His debut did not turn things around for the Mets — who finished 68-94, dead last in the NL East — but it was the beginning of a season for Strawberry that concluded with him winning the NL Rookie of the Year after finishing with 26 home runs, 74 RBIs and 19 stolen bases. It was the birth of a Mets legend.
Strawberry will be back in Queens when the calendar flips from July to August. He will be reunited with his teammates from the 1986 team at Citi Field as the 40th anniversary of their World Series championship is celebrated on Aug. 1. The day before that, he will be at the stadium for a book signing in advance of the release of his book “Another Life.” The book is about his journey from being a baseball star, through tribulations with drug abuse and legal issues, to finally becoming a traveling faith-based speaker who ministers at schools, hospitals and prisons.
As Strawberry remembers it, his arrival in the clubhouse at Shea Stadium wasn’t entirely celebrated.
“A lot of the players seemed thrilled because I’d played a lot of ‘A’ games with them in spring training and knew what I had,” Strawberry said. “But there may have been some others who saw it as a business where they knew I was going to play and that meant they were not.”
In the final game of that series against the Reds, he got his first hit, but it was more than a month before he picked up the rhythms of life as a big leaguer and began to meet some of the high expectations that followed him from Norfolk.
Strawberry said that as a rookie “facing big-league pitching can grind you down and discourage you,” but that hitting coach Jim Frey held daily talks with him to help keep him on track. As club historian and VP of alumni relations Jay Horwitz recounted, Strawberry showed up late for a team workout early in that season. Fry dressed him down for it and threatened not to work with him if it happened again.
“Having Jim Frey there to navigate me through that entire season [really] helped,” Strawberry said. “The whole first month was a [struggle] and there was a session every day with [him] working on the mental and emotional [components] of how to excel. I didn’t get a lot from the other players but he saw . . . a young player that was going to need a lot of help, a lot of encouragement, to be the player I could be.”

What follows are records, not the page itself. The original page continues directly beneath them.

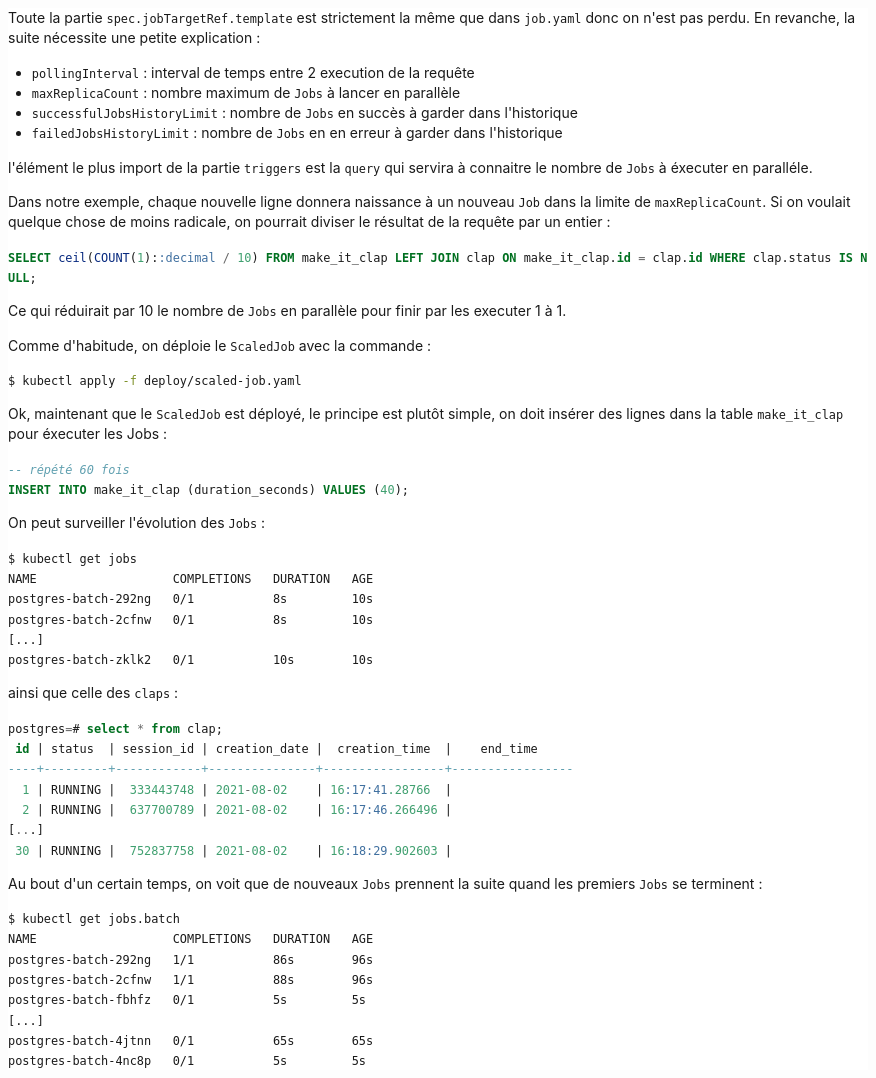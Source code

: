 Toute la partie `spec.jobTargetRef.template` est strictement la même que dans `job.yaml` donc on n'est pas perdu.
En revanche, la suite nécessite une petite explication :
- `pollingInterval` : interval de temps entre 2 execution de la requête
- `maxReplicaCount` : nombre maximum de `Jobs` à lancer en parallèle
- `successfulJobsHistoryLimit` : nombre de `Jobs` en succès à garder dans l'historique
- `failedJobsHistoryLimit` : nombre de `Jobs` en en erreur à garder dans l'historique

l'élément le plus import de la partie `triggers` est la `query` qui servira à connaitre le nombre de `Jobs` à éxecuter en paralléle.

Dans notre exemple, chaque nouvelle ligne donnera naissance à un nouveau `Job` dans la limite de `maxReplicaCount`.
Si on voulait quelque chose de moins radicale, on pourrait diviser le résultat de la requête par un entier :
```SQL
SELECT ceil(COUNT(1)::decimal / 10) FROM make_it_clap LEFT JOIN clap ON make_it_clap.id = clap.id WHERE clap.status IS NULL;
```
Ce qui réduirait par 10 le nombre de `Jobs` en parallèle pour finir par les executer 1 à 1.

Comme d'habitude, on déploie le `ScaledJob` avec la commande :
```zsh
$ kubectl apply -f deploy/scaled-job.yaml
```

Ok, maintenant que le `ScaledJob` est déployé, le principe est plutôt simple, on doit insérer des lignes dans la table `make_it_clap` pour éxecuter les Jobs :
```SQL
-- répété 60 fois
INSERT INTO make_it_clap (duration_seconds) VALUES (40);
```

On peut surveiller l'évolution des `Jobs` :
```zsh
$ kubectl get jobs
NAME                   COMPLETIONS   DURATION   AGE
postgres-batch-292ng   0/1           8s         10s
postgres-batch-2cfnw   0/1           8s         10s
[...]
postgres-batch-zklk2   0/1           10s        10s
```

ainsi que celle des `claps` :
```SQL
postgres=# select * from clap;
 id | status  | session_id | creation_date |  creation_time  |    end_time
----+---------+------------+---------------+-----------------+-----------------
  1 | RUNNING |  333443748 | 2021-08-02    | 16:17:41.28766  |
  2 | RUNNING |  637700789 | 2021-08-02    | 16:17:46.266496 |
[...]
 30 | RUNNING |  752837758 | 2021-08-02    | 16:18:29.902603 |
```

Au bout d'un certain temps, on voit que de nouveaux `Jobs` prennent la suite quand les premiers `Jobs` se terminent :
```zsh
$ kubectl get jobs.batch
NAME                   COMPLETIONS   DURATION   AGE
postgres-batch-292ng   1/1           86s        96s
postgres-batch-2cfnw   1/1           88s        96s
postgres-batch-fbhfz   0/1           5s         5s
[...]
postgres-batch-4jtnn   0/1           65s        65s
postgres-batch-4nc8p   0/1           5s         5s
```
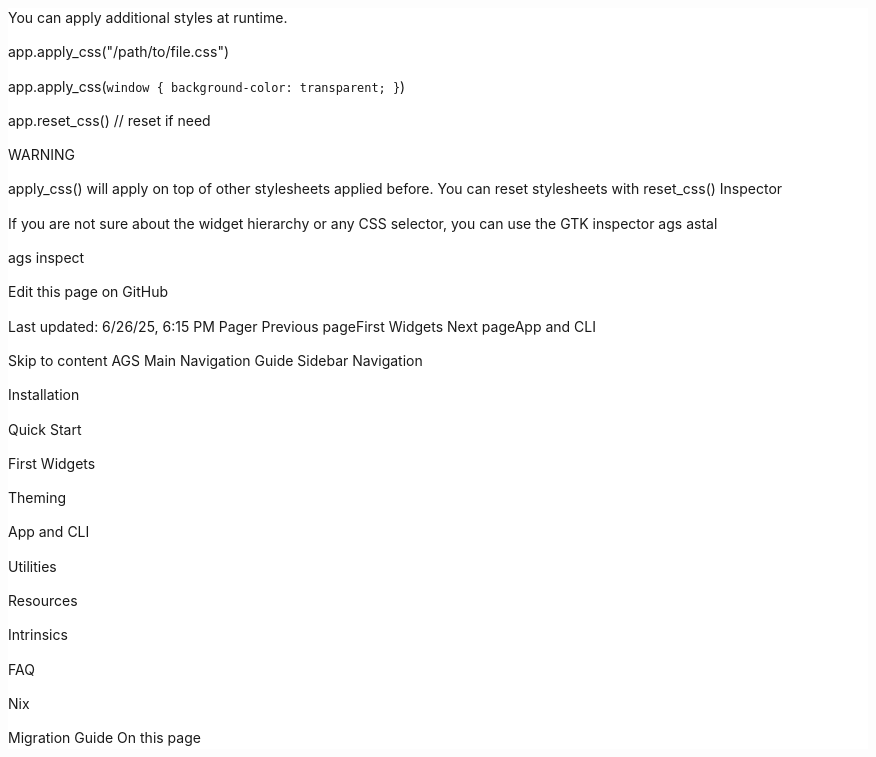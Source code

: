 You can apply additional styles at runtime.

app.apply_css("/path/to/file.css")

app.apply_css(`
  window {
    background-color: transparent;
  }
`)

app.reset_css() // reset if need

WARNING

apply_css() will apply on top of other stylesheets applied before. You can reset stylesheets with reset_css()
Inspector

If you are not sure about the widget hierarchy or any CSS selector, you can use the GTK inspector
ags
astal

ags inspect

Edit this page on GitHub

Last updated: 6/26/25, 6:15 PM
Pager
Previous pageFirst Widgets
Next pageApp and CLI


Skip to content
AGS
Main Navigation
Guide
Sidebar Navigation

Installation

Quick Start

First Widgets

Theming

App and CLI

Utilities

Resources

Intrinsics

FAQ

Nix

Migration Guide
On this page
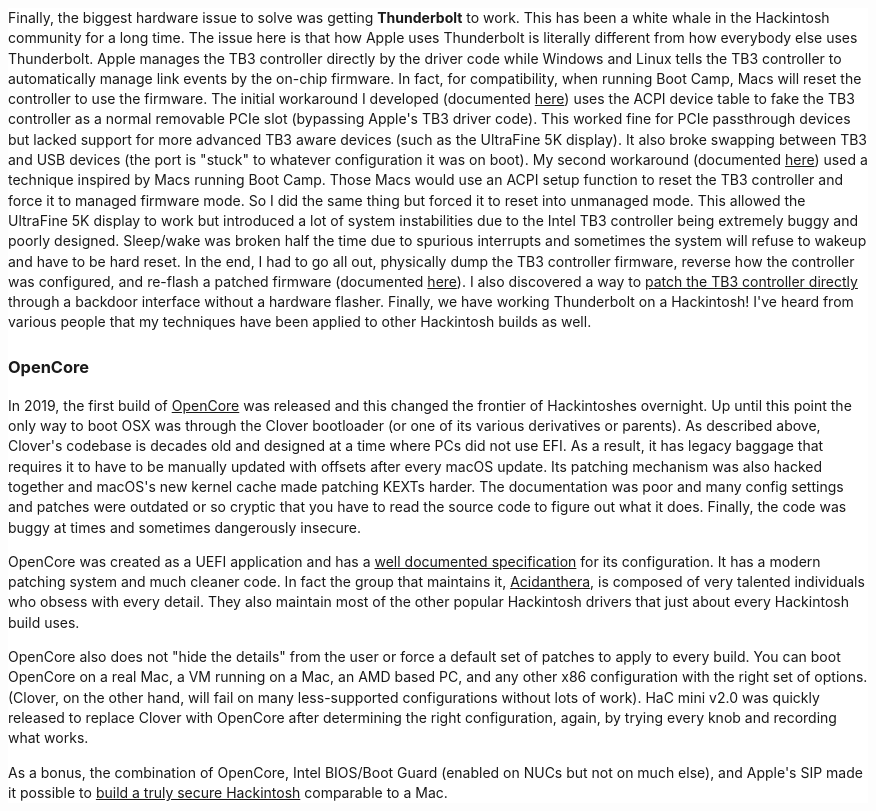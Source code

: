 Finally, the biggest hardware issue to solve was getting **Thunderbolt** to work. This has been a white whale in the Hackintosh community for a long time. The issue here is that how Apple uses Thunderbolt is literally different from how everybody else uses Thunderbolt. Apple manages the TB3 controller directly by the driver code while Windows and Linux tells the TB3 controller to automatically manage link events by the on-chip firmware. In fact, for compatibility, when running Boot Camp, Macs will reset the controller to use the firmware. The initial workaround I developed \(documented [here](thunderbolt-3-fix.md)\) uses the ACPI device table to fake the TB3 controller as a normal removable PCIe slot \(bypassing Apple's TB3 driver code\). This worked fine for PCIe passthrough devices but lacked support for more advanced TB3 aware devices \(such as the UltraFine 5K display\). It also broke swapping between TB3 and USB devices \(the port is "stuck" to whatever configuration it was on boot\). My second workaround \(documented [here](thunderbolt-3-fix-part-2.md)\) used a technique inspired by Macs running Boot Camp. Those Macs would use an ACPI setup function to reset the TB3 controller and force it to managed firmware mode. So I did the same thing but forced it to reset into unmanaged mode. This allowed the UltraFine 5K display to work but introduced a lot of system instabilities due to the Intel TB3 controller being extremely buggy and poorly designed. Sleep/wake was broken half the time due to spurious interrupts and sometimes the system will refuse to wakeup and have to be hard reset. In the end, I had to go all out, physically dump the TB3 controller firmware, reverse how the controller was configured, and re-flash a patched firmware \(documented [here](thunderbolt-3-fix-part-3.md)\). I also discovered a way to [patch the TB3 controller directly](https://github.com/osy86/ThunderboltPatcher) through a backdoor interface without a hardware flasher. Finally, we have working Thunderbolt on a Hackintosh! I've heard from various people that my techniques have been applied to other Hackintosh builds as well.

### OpenCore

In 2019, the first build of [OpenCore](https://github.com/acidanthera/OpenCorePkg) was released and this changed the frontier of Hackintoshes overnight. Up until this point the only way to boot OSX was through the Clover bootloader \(or one of its various derivatives or parents\). As described above, Clover's codebase is decades old and designed at a time where PCs did not use EFI. As a result, it has legacy baggage that requires it to have to be manually updated with offsets after every macOS update. Its patching mechanism was also hacked together and macOS's new kernel cache made patching KEXTs harder. The documentation was poor and many config settings and patches were outdated or so cryptic that you have to read the source code to figure out what it does. Finally, the code was buggy at times and sometimes dangerously insecure.

OpenCore was created as a UEFI application and has a [well documented specification](https://github.com/acidanthera/OpenCorePkg/blob/master/Docs/Configuration.pdf) for its configuration. It has a modern patching system and much cleaner code. In fact the group that maintains it, [Acidanthera](https://github.com/acidanthera), is composed of very talented individuals who obsess with every detail. They also maintain most of the other popular Hackintosh drivers that just about every Hackintosh build uses.

OpenCore also does not "hide the details" from the user or force a default set of patches to apply to every build. You can boot OpenCore on a real Mac, a VM running on a Mac, an AMD based PC, and any other x86 configuration with the right set of options. \(Clover, on the other hand, will fail on many less-supported configurations without lots of work\). HaC mini v2.0 was quickly released to replace Clover with OpenCore after determining the right configuration, again, by trying every knob and recording what works.

As a bonus, the combination of OpenCore, Intel BIOS/Boot Guard \(enabled on NUCs but not on much else\), and Apple's SIP made it possible to [build a truly secure Hackintosh](secure-boot.md) comparable to a Mac.

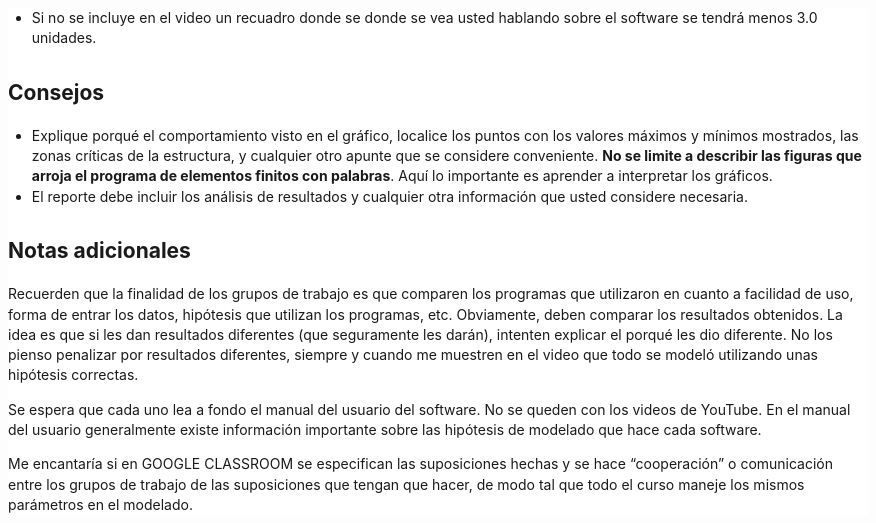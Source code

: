 * Si no se incluye en el video un recuadro donde se donde se vea usted hablando sobre el software se tendrá menos 3.0 unidades.



## Consejos
* Explique porqué el comportamiento visto en el gráfico, localice los puntos con los valores máximos y mínimos mostrados, las zonas críticas de la estructura, y cualquier otro apunte que se considere conveniente. **No se limite a describir las figuras que arroja el programa de elementos finitos con palabras**. Aquí lo importante es aprender a interpretar los gráficos.
* El reporte debe incluir los análisis de resultados y cualquier otra información que usted considere necesaria.

## Notas adicionales
Recuerden que la finalidad de los grupos de trabajo es que comparen los programas que utilizaron en cuanto a facilidad de uso, forma de entrar los datos, hipótesis que utilizan los programas, etc. Obviamente, deben comparar los resultados obtenidos. La idea es que si les dan resultados diferentes (que seguramente les darán), intenten explicar el porqué les dio diferente. No los pienso penalizar por resultados diferentes, siempre y cuando me muestren en el video que todo se modeló utilizando unas hipótesis correctas.

Se espera que cada uno lea a fondo el manual del usuario del software. No se queden con los videos de YouTube. En el manual del usuario generalmente existe información importante sobre las hipótesis de modelado que hace cada software.

Me encantaría si en GOOGLE CLASSROOM se especifican las suposiciones hechas y se hace “cooperación” o comunicación entre los grupos de trabajo de las suposiciones que tengan que hacer, de modo tal que todo el curso maneje los mismos parámetros en el modelado.


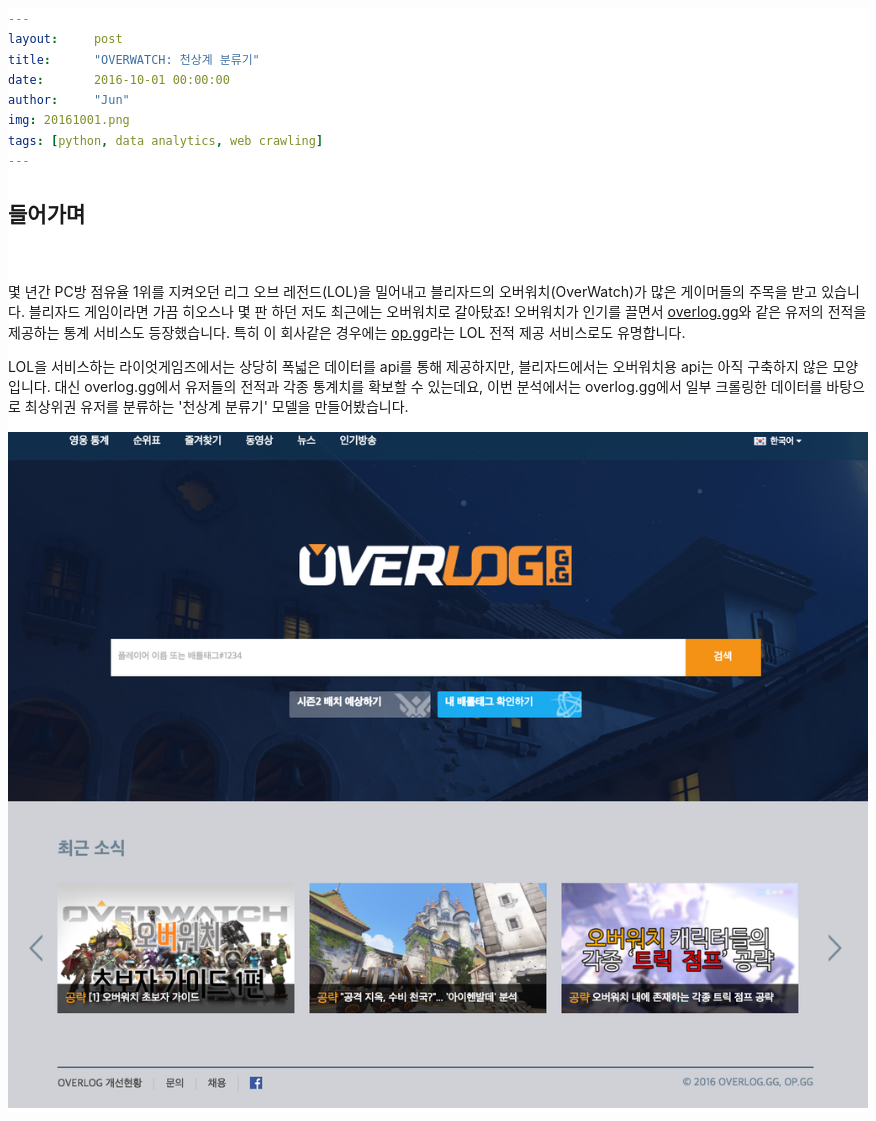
 ```yaml
---
layout:     post
title:      "OVERWATCH: 천상계 분류기"
date:       2016-10-01 00:00:00
author:     "Jun"
img: 20161001.png
tags: [python, data analytics, web crawling]
---
```


## 들어가며
<br>

몇 년간 PC방 점유율 1위를 지켜오던 리그 오브 레전드(LOL)을 밀어내고 블리자드의 오버워치(OverWatch)가 많은 게이머들의 주목을 받고 있습니다. 블리자드 게임이라면 가끔 히오스나 몇 판 하던 저도 최근에는 오버워치로 갈아탔죠! 오버워치가 인기를 끌면서 <a href="http://overlog.gg/">overlog.gg</a>와 같은 유저의 전적을 제공하는 통계 서비스도 등장했습니다. 특히 이 회사같은 경우에는 <a href="http://www.op.gg/">op.gg</a>라는 LOL 전적 제공 서비스로도 유명합니다. 

LOL을 서비스하는 라이엇게임즈에서는 상당히 폭넓은 데이터를 api를 통해 제공하지만, 블리자드에서는 오버워치용 api는 아직 구축하지 않은 모양입니다. 대신 overlog.gg에서 유저들의 전적과 각종 통계치를 확보할 수 있는데요, 이번 분석에서는 overlog.gg에서 일부 크롤링한 데이터를 바탕으로 최상위권 유저를 분류하는 '천상계 분류기' 모델을 만들어봤습니다.

![overlog.gg](/assets/materials/20161001/overlog_homepage.png)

Strawberry was still batting under .200 near the end of June when things started to click and the home runs and RBIs became regular events. Asked when he began to see that he was having the kind of season that would end with him voted Rookie of the Year, he replied, “I never really thought about that — it was a matter of growing to develop an understanding of how serious you have to be to succeed and that was what I focused on daily.”
As for what he took away from playing against Cincinnati in his first big-league series, Strawberry said it was too soon to stop overanalyzing everything and asking himself “am I ready for this?” But he did like that third game.
“There it was, a bloop hit to leftfield,” he said. “I said to myself, all right, I got the first hit, and then, what’s next?”